→ Your task: Without changing a single word, output each entry.

*** Opening Information supplied ***

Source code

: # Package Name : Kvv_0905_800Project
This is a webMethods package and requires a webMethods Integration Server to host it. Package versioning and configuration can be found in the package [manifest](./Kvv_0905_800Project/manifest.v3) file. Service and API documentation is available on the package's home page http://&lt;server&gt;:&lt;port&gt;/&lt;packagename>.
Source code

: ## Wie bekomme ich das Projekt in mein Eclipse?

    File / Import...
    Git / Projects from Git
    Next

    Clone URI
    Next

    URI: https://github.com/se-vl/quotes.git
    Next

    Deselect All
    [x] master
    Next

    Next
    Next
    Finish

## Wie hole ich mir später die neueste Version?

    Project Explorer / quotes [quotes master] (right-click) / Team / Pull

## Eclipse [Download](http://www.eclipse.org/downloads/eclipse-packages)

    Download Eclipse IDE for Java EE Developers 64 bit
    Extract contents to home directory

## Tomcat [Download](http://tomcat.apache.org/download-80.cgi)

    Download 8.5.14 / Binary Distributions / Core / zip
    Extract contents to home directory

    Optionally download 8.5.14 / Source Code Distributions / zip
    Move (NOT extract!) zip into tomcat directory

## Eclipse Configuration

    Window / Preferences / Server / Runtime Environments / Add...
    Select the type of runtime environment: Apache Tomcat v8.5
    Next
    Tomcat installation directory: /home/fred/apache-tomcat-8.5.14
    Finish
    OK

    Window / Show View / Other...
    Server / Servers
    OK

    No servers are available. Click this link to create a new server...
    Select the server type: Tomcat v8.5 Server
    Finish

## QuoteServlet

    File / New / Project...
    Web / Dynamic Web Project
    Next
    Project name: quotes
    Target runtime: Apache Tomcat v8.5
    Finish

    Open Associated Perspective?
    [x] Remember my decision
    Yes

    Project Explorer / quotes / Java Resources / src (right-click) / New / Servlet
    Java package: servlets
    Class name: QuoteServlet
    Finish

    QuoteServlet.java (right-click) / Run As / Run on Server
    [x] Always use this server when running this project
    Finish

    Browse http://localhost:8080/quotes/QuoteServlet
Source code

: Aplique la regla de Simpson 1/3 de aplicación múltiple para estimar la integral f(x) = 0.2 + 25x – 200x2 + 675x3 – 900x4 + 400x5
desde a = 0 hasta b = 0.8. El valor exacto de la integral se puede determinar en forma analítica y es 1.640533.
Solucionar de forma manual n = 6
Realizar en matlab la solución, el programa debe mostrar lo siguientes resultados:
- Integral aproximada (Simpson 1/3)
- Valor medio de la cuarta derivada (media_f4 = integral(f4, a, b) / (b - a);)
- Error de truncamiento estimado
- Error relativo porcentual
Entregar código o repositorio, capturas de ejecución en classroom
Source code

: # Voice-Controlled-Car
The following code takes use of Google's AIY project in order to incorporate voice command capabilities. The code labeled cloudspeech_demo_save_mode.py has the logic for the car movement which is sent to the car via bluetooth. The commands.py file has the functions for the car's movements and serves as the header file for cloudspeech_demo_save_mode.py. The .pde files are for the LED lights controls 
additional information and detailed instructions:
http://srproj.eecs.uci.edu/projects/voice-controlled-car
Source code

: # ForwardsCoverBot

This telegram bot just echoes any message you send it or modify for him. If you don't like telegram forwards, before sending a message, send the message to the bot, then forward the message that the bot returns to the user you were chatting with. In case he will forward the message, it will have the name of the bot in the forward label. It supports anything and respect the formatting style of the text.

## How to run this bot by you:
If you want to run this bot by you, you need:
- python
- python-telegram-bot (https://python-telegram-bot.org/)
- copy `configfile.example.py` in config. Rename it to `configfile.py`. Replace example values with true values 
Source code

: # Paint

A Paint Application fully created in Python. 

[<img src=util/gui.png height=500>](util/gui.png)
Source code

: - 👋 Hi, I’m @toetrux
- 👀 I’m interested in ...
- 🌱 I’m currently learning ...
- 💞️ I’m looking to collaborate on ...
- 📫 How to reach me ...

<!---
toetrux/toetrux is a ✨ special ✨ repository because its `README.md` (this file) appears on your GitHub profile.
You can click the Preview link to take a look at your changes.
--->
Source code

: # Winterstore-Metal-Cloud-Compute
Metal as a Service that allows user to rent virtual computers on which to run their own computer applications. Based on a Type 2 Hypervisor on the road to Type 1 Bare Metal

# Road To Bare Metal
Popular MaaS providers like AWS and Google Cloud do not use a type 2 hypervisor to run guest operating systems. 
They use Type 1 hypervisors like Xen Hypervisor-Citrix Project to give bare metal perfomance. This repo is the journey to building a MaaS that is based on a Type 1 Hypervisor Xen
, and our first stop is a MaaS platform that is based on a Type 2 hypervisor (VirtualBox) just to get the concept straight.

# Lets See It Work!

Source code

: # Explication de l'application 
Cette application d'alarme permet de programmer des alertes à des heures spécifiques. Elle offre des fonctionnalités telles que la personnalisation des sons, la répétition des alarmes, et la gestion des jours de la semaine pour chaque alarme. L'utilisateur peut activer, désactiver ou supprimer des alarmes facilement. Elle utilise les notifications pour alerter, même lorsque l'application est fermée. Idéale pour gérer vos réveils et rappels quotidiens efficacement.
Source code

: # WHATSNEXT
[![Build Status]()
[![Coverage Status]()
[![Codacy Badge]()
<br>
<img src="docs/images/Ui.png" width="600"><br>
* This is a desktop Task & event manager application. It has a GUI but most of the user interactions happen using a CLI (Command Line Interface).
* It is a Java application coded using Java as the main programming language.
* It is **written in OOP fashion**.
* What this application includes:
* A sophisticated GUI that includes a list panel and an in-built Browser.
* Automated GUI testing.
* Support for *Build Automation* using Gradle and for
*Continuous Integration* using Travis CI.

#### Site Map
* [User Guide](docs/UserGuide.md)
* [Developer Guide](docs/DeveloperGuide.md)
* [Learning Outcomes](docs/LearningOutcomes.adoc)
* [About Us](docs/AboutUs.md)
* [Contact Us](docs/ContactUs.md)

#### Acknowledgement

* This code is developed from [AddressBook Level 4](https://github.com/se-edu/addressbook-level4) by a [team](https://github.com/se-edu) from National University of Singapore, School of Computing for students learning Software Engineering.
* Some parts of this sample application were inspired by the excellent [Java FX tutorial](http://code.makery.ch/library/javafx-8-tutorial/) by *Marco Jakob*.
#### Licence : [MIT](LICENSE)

*** Closing Information supplied ***

→ Exercise result:
Source code

: # Package Name : Kvv_0905_800Project
This is a webMethods package and requires a webMethods Integration Server to host it. Package versioning and configuration can be found in the package [manifest](./Kvv_0905_800Project/manifest.v3) file. Service and API documentation is available on the package's home page http://&lt;server&gt;:&lt;port&gt;/&lt;packagename>.
Source code

: ## Wie bekomme ich das Projekt in mein Eclipse?

    File / Import...
    Git / Projects from Git
    Next

    Clone URI
    Next

    URI: https://github.com/se-vl/quotes.git
    Next

    Deselect All
    [x] master
    Next

    Next
    Next
    Finish

## Wie hole ich mir später die neueste Version?

    Project Explorer / quotes [quotes master] (right-click) / Team / Pull

## Eclipse [Download](http://www.eclipse.org/downloads/eclipse-packages)

    Download Eclipse IDE for Java EE Developers 64 bit
    Extract contents to home directory

## Tomcat [Download](http://tomcat.apache.org/download-80.cgi)

    Download 8.5.14 / Binary Distributions / Core / zip
    Extract contents to home directory

    Optionally download 8.5.14 / Source Code Distributions / zip
    Move (NOT extract!) zip into tomcat directory

## Eclipse Configuration

    Window / Preferences / Server / Runtime Environments / Add...
    Select the type of runtime environment: Apache Tomcat v8.5
    Next
    Tomcat installation directory: /home/fred/apache-tomcat-8.5.14
    Finish
    OK

    Window / Show View / Other...
    Server / Servers
    OK

    No servers are available. Click this link to create a new server...
    Select the server type: Tomcat v8.5 Server
    Finish

## QuoteServlet

    File / New / Project...
    Web / Dynamic Web Project
    Next
    Project name: quotes
    Target runtime: Apache Tomcat v8.5
    Finish

    Open Associated Perspective?
    [x] Remember my decision
    Yes

    Project Explorer / quotes / Java Resources / src (right-click) / New / Servlet
    Java package: servlets
    Class name: QuoteServlet
    Finish

    QuoteServlet.java (right-click) / Run As / Run on Server
    [x] Always use this server when running this project
    Finish

    Browse http://localhost:8080/quotes/QuoteServlet
Source code

: Aplique la regla de Simpson 1/3 de aplicación múltiple para estimar la integral f(x) = 0.2 + 25x – 200x2 + 675x3 – 900x4 + 400x5
desde a = 0 hasta b = 0.8. El valor exacto de la integral se puede determinar en forma analítica y es 1.640533.
Solucionar de forma manual n = 6
Realizar en matlab la solución, el programa debe mostrar lo siguientes resultados:
- Integral aproximada (Simpson 1/3)
- Valor medio de la cuarta derivada (media_f4 = integral(f4, a, b) / (b - a);)
- Error de truncamiento estimado
- Error relativo porcentual
Entregar código o repositorio, capturas de ejecución en classroom
Source code

: # Voice-Controlled-Car
The following code takes use of Google's AIY project in order to incorporate voice command capabilities. The code labeled cloudspeech_demo_save_mode.py has the logic for the car movement which is sent to the car via bluetooth. The commands.py file has the functions for the car's movements and serves as the header file for cloudspeech_demo_save_mode.py. The .pde files are for the LED lights controls 
additional information and detailed instructions:
http://srproj.eecs.uci.edu/projects/voice-controlled-car
Source code

: # ForwardsCoverBot

This telegram bot just echoes any message you send it or modify for him. If you don't like telegram forwards, before sending a message, send the message to the bot, then forward the message that the bot returns to the user you were chatting with. In case he will forward the message, it will have the name of the bot in the forward label. It supports anything and respect the formatting style of the text.

## How to run this bot by you:
If you want to run this bot by you, you need:
- python
- python-telegram-bot (https://python-telegram-bot.org/)
- copy `configfile.example.py` in config. Rename it to `configfile.py`. Replace example values with true values 
Source code

: # Paint

A Paint Application fully created in Python. 

[<img src=util/gui.png height=500>](util/gui.png)
Source code

: - 👋 Hi, I’m @toetrux
- 👀 I’m interested in ...
- 🌱 I’m currently learning ...
- 💞️ I’m looking to collaborate on ...
- 📫 How to reach me ...

<!---
toetrux/toetrux is a ✨ special ✨ repository because its `README.md` (this file) appears on your GitHub profile.
You can click the Preview link to take a look at your changes.
--->
Source code

: # Winterstore-Metal-Cloud-Compute
Metal as a Service that allows user to rent virtual computers on which to run their own computer applications. Based on a Type 2 Hypervisor on the road to Type 1 Bare Metal

# Road To Bare Metal
Popular MaaS providers like AWS and Google Cloud do not use a type 2 hypervisor to run guest operating systems. 
They use Type 1 hypervisors like Xen Hypervisor-Citrix Project to give bare metal perfomance. This repo is the journey to building a MaaS that is based on a Type 1 Hypervisor Xen
, and our first stop is a MaaS platform that is based on a Type 2 hypervisor (VirtualBox) just to get the concept straight.

# Lets See It Work!

Source code

: # Explication de l'application 
Cette application d'alarme permet de programmer des alertes à des heures spécifiques. Elle offre des fonctionnalités telles que la personnalisation des sons, la répétition des alarmes, et la gestion des jours de la semaine pour chaque alarme. L'utilisateur peut activer, désactiver ou supprimer des alarmes facilement. Elle utilise les notifications pour alerter, même lorsque l'application est fermée. Idéale pour gérer vos réveils et rappels quotidiens efficacement.
Source code

: # WHATSNEXT
[![Build Status]()
[![Coverage Status]()
[![Codacy Badge]()
<br>
<img src="docs/images/Ui.png" width="600"><br>
* This is a desktop Task & event manager application. It has a GUI but most of the user interactions happen using a CLI (Command Line Interface).
* It is a Java application coded using Java as the main programming language.
* It is **written in OOP fashion**.
* What this application includes:
* A sophisticated GUI that includes a list panel and an in-built Browser.
* Automated GUI testing.
* Support for *Build Automation* using Gradle and for
*Continuous Integration* using Travis CI.

#### Site Map
* [User Guide](docs/UserGuide.md)
* [Developer Guide](docs/DeveloperGuide.md)
* [Learning Outcomes](docs/LearningOutcomes.adoc)
* [About Us](docs/AboutUs.md)
* [Contact Us](docs/ContactUs.md)

#### Acknowledgement

* This code is developed from [AddressBook Level 4](https://github.com/se-edu/addressbook-level4) by a [team](https://github.com/se-edu) from National University of Singapore, School of Computing for students learning Software Engineering.
* Some parts of this sample application were inspired by the excellent [Java FX tutorial](http://code.makery.ch/library/javafx-8-tutorial/) by *Marco Jakob*.
#### Licence : [MIT](LICENSE)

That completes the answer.